§ **Work task**
Present each line of the entries below that holds the word "fórmula".
━━━ Records to process ━━━
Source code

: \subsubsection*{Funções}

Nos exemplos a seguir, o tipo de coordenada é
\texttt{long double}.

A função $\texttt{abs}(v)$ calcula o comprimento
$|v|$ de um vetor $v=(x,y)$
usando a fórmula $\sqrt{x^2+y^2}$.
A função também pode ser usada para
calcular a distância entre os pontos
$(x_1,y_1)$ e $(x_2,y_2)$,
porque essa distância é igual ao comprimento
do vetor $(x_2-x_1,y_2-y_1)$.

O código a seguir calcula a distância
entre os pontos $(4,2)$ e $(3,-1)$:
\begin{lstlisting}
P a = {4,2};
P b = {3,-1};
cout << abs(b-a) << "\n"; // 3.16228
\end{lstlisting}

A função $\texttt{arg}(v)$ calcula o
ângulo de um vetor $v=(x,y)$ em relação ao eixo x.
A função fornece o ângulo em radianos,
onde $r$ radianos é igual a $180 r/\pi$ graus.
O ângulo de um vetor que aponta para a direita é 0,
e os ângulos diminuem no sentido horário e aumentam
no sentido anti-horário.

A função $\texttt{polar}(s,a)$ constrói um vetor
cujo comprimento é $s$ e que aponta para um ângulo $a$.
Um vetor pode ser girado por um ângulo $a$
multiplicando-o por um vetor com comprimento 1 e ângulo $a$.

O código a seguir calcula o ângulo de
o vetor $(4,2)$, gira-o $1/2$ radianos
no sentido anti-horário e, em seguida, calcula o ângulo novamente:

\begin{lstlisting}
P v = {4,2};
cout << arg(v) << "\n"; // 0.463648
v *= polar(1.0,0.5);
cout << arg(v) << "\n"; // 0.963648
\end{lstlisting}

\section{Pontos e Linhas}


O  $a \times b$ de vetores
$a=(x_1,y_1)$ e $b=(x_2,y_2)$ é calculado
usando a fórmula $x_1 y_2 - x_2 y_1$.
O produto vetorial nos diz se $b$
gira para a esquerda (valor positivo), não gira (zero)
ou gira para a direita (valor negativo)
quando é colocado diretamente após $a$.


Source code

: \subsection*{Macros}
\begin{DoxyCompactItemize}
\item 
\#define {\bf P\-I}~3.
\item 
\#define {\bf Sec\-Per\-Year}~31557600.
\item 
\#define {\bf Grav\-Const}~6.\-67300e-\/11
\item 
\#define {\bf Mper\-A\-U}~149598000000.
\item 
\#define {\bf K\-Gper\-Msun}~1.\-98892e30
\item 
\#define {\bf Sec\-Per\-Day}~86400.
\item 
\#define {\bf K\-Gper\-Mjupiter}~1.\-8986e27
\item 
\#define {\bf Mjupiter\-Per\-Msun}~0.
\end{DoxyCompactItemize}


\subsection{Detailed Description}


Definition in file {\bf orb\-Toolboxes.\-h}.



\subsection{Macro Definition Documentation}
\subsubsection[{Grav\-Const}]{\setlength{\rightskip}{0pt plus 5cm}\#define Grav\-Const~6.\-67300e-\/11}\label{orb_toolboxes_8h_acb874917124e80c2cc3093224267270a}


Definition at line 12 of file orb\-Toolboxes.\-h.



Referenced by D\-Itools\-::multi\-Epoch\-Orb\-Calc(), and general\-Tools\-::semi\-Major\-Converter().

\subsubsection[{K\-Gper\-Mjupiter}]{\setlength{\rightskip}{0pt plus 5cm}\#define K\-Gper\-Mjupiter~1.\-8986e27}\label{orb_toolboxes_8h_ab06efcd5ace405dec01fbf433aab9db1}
━━━
§ **Solution to this task**
usando a fórmula $\sqrt{x^2+y^2}$.
usando a fórmula $x_1 y_2 - x_2 y_1$.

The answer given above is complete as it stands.